From the data underneath, reproduce exactly the stretch that begins at the line with "Zadania - zestaw 5" and ends after the line with "arg1 ... argn1".
* * * * * * *
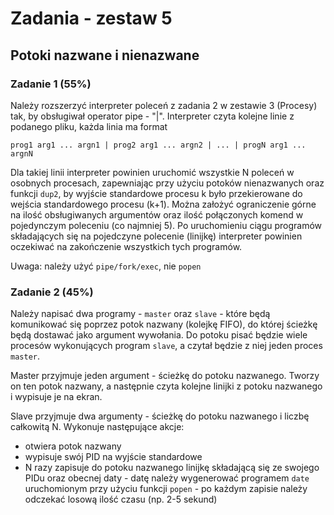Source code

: # Zadania - zestaw 5

## Potoki nazwane i nienazwane

### Zadanie 1 (55%)

Należy rozszerzyć interpreter poleceń z zadania 2 w zestawie 3 (Procesy) tak, by obsługiwał operator pipe - "|". Interpreter czyta kolejne linie z podanego pliku, każda linia ma format

`prog1 arg1 ... argn1 | prog2 arg1 ... argn2 | ... | progN arg1 ... argnN`

Dla takiej linii interpreter powinien uruchomić wszystkie N poleceń w osobnych procesach, zapewniając przy użyciu potoków nienazwanych oraz funkcji `dup2`, by wyjście standardowe procesu k było przekierowane do wejścia standardowego procesu (k+1). Można założyć ograniczenie górne na ilość obsługiwanych argumentów oraz ilość połączonych komend w pojedynczym poleceniu (co najmniej 5). Po uruchomieniu ciągu programów składających się na pojedczyne polecenie (linijkę) interpreter powinien oczekiwać na zakończenie wszystkich tych programów.

Uwaga: należy użyć `pipe/fork/exec`, nie `popen`

### Zadanie 2 (45%)

Należy napisać dwa programy - `master` oraz `slave` - które będą komunikować się poprzez potok nazwany (kolejkę FIFO), do której ścieżkę będą dostawać jako argument wywołania. Do potoku pisać będzie wiele procesów wykonujących program `slave`, a czytał będzie z niej jeden proces `master`.

Master przyjmuje jeden argument - ścieżkę do potoku nazwanego. Tworzy on ten potok nazwany, a następnie czyta kolejne linijki z potoku nazwanego i wypisuje je na ekran.

Slave przyjmuje dwa argumenty - ścieżkę do potoku nazwanego i liczbę całkowitą N. Wykonuje następujące akcje:
- otwiera potok nazwany
- wypisuje swój PID na wyjście standardowe
- N razy zapisuje do potoku nazwanego linijkę składającą się ze swojego PIDu oraz obecnej daty
        - datę należy wygenerować programem `date` uruchomionym przy użyciu funkcji `popen`
        - po każdym zapisie należy odczekać losową ilość czasu (np. 2-5 sekund)

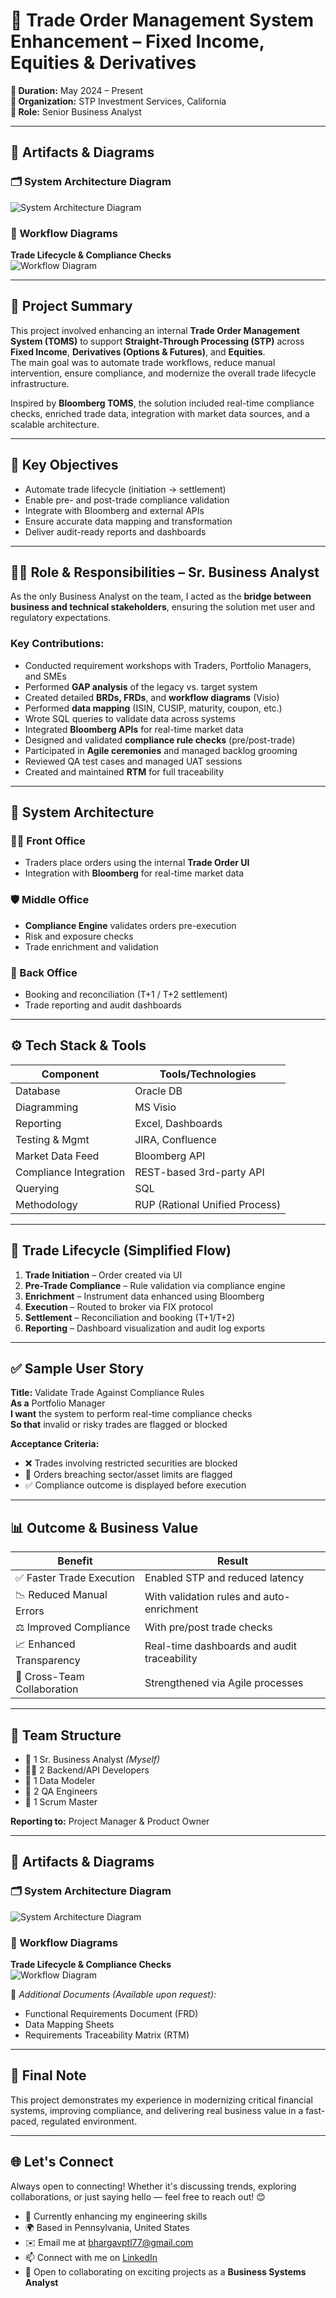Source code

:# 🏦 Trade Order Management System Enhancement – Fixed Income, Equities & Derivatives

**📅 Duration:** May 2024 – Present  
**🏢 Organization:** STP Investment Services, California  
**👤 Role:** Senior Business Analyst  

---
## 📎 Artifacts & Diagrams

### 🗂 System Architecture Diagram  
![System Architecture Diagram](./SystemArchitecture.png)

### 🔄 Workflow Diagrams  
**Trade Lifecycle & Compliance Checks**  
![Workflow Diagram](./workflow-diagram.png) 

---

## 🚀 Project Summary

This project involved enhancing an internal **Trade Order Management System (TOMS)** to support **Straight-Through Processing (STP)** across **Fixed Income**, **Derivatives (Options & Futures)**, and **Equities**.  
The main goal was to automate trade workflows, reduce manual intervention, ensure compliance, and modernize the overall trade lifecycle infrastructure.

Inspired by **Bloomberg TOMS**, the solution included real-time compliance checks, enriched trade data, integration with market data sources, and a scalable architecture.

---

## 🎯 Key Objectives

- Automate trade lifecycle (initiation → settlement)
- Enable pre- and post-trade compliance validation
- Integrate with Bloomberg and external APIs
- Ensure accurate data mapping and transformation
- Deliver audit-ready reports and dashboards

---

## 👨‍💼 Role & Responsibilities – Sr. Business Analyst

As the only Business Analyst on the team, I acted as the **bridge between business and technical stakeholders**, ensuring the solution met user and regulatory expectations.

### Key Contributions:

- Conducted requirement workshops with Traders, Portfolio Managers, and SMEs  
- Performed **GAP analysis** of the legacy vs. target system  
- Created detailed **BRDs, FRDs**, and **workflow diagrams** (Visio)  
- Performed **data mapping** (ISIN, CUSIP, maturity, coupon, etc.)  
- Wrote SQL queries to validate data across systems  
- Integrated **Bloomberg APIs** for real-time market data  
- Designed and validated **compliance rule checks** (pre/post-trade)  
- Participated in **Agile ceremonies** and managed backlog grooming  
- Reviewed QA test cases and managed UAT sessions  
- Created and maintained **RTM** for full traceability  

---

## 🧱 System Architecture

### 🧑‍💼 Front Office
- Traders place orders using the internal **Trade Order UI**
- Integration with **Bloomberg** for real-time market data

### 🛡 Middle Office
- **Compliance Engine** validates orders pre-execution
- Risk and exposure checks
- Trade enrichment and validation

### 🏦 Back Office
- Booking and reconciliation (T+1 / T+2 settlement)
- Trade reporting and audit dashboards

---

## ⚙️ Tech Stack & Tools

| Component               | Tools/Technologies                        |
|------------------------|--------------------------------------------|
| Database               | Oracle DB                                 |
| Diagramming            | MS Visio                                  |
| Reporting              | Excel, Dashboards                         |
| Testing & Mgmt         | JIRA, Confluence                          |
| Market Data Feed       | Bloomberg API                             |
| Compliance Integration | REST-based 3rd-party API                  |
| Querying               | SQL                                       |
| Methodology            | RUP (Rational Unified Process)            |

---

## 🔁 Trade Lifecycle (Simplified Flow)

1. **Trade Initiation** – Order created via UI  
2. **Pre-Trade Compliance** – Rule validation via compliance engine  
3. **Enrichment** – Instrument data enhanced using Bloomberg  
4. **Execution** – Routed to broker via FIX protocol  
5. **Settlement** – Reconciliation and booking (T+1/T+2)  
6. **Reporting** – Dashboard visualization and audit log exports  

---

## ✅ Sample User Story

**Title:** Validate Trade Against Compliance Rules  
**As a** Portfolio Manager  
**I want** the system to perform real-time compliance checks  
**So that** invalid or risky trades are flagged or blocked

**Acceptance Criteria:**
- ❌ Trades involving restricted securities are blocked  
- 🚩 Orders breaching sector/asset limits are flagged  
- ✅ Compliance outcome is displayed before execution  

---

## 📊 Outcome & Business Value

| Benefit                          | Result                                         |
|----------------------------------|------------------------------------------------|
| ✅ Faster Trade Execution        | Enabled STP and reduced latency                |
| 📉 Reduced Manual Errors         | With validation rules and auto-enrichment     |
| ⚖️ Improved Compliance           | With pre/post trade checks                     |
| 📈 Enhanced Transparency         | Real-time dashboards and audit traceability   |
| 🤝 Cross-Team Collaboration     | Strengthened via Agile processes              |

---

## 👥 Team Structure

- 👤 1 Sr. Business Analyst *(Myself)*  
- 👨‍💻 2 Backend/API Developers  
- 🧠 1 Data Modeler  
- 🧪 2 QA Engineers  
- 🧭 1 Scrum Master  

**Reporting to:** Project Manager & Product Owner

---

## 📎 Artifacts & Diagrams

### 🗂 System Architecture Diagram  
![System Architecture Diagram](./SystemArchitecture.png)

### 🔄 Workflow Diagrams  
**Trade Lifecycle & Compliance Checks**  
![Workflow Diagram](./workflow-diagram.png) 

📄 *Additional Documents (Available upon request):*  
- Functional Requirements Document (FRD)  
- Data Mapping Sheets  
- Requirements Traceability Matrix (RTM)

---

## 📝 Final Note

This project demonstrates my experience in modernizing critical financial systems, improving compliance, and delivering real business value in a fast-paced, regulated environment.

---

## 🌐 Let's Connect

Always open to connecting! Whether it's discussing trends, exploring collaborations, or just saying hello — feel free to reach out! 😊

- 🌱  Currently enhancing my engineering skills  
- 🌍  Based in Pennsylvania, United States   
- ✉️  Email me at [bhargavptl77@gmail.com](mailto:bhargavptl77@gmail.com)  
- 📫  Connect with me on [LinkedIn](https://www.linkedin.com/in/bhargavpatel07/)    
- 🤝  Open to collaborating on exciting projects as a **Business Systems Analyst**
* * * * * * *
* [ANSWER TO THE PROBLEM]
: # Zadania - zestaw 5

## Potoki nazwane i nienazwane

### Zadanie 1 (55%)

Należy rozszerzyć interpreter poleceń z zadania 2 w zestawie 3 (Procesy) tak, by obsługiwał operator pipe - "|". Interpreter czyta kolejne linie z podanego pliku, każda linia ma format

`prog1 arg1 ... argn1 | prog2 arg1 ... argn2 | ... | progN arg1 ... argnN`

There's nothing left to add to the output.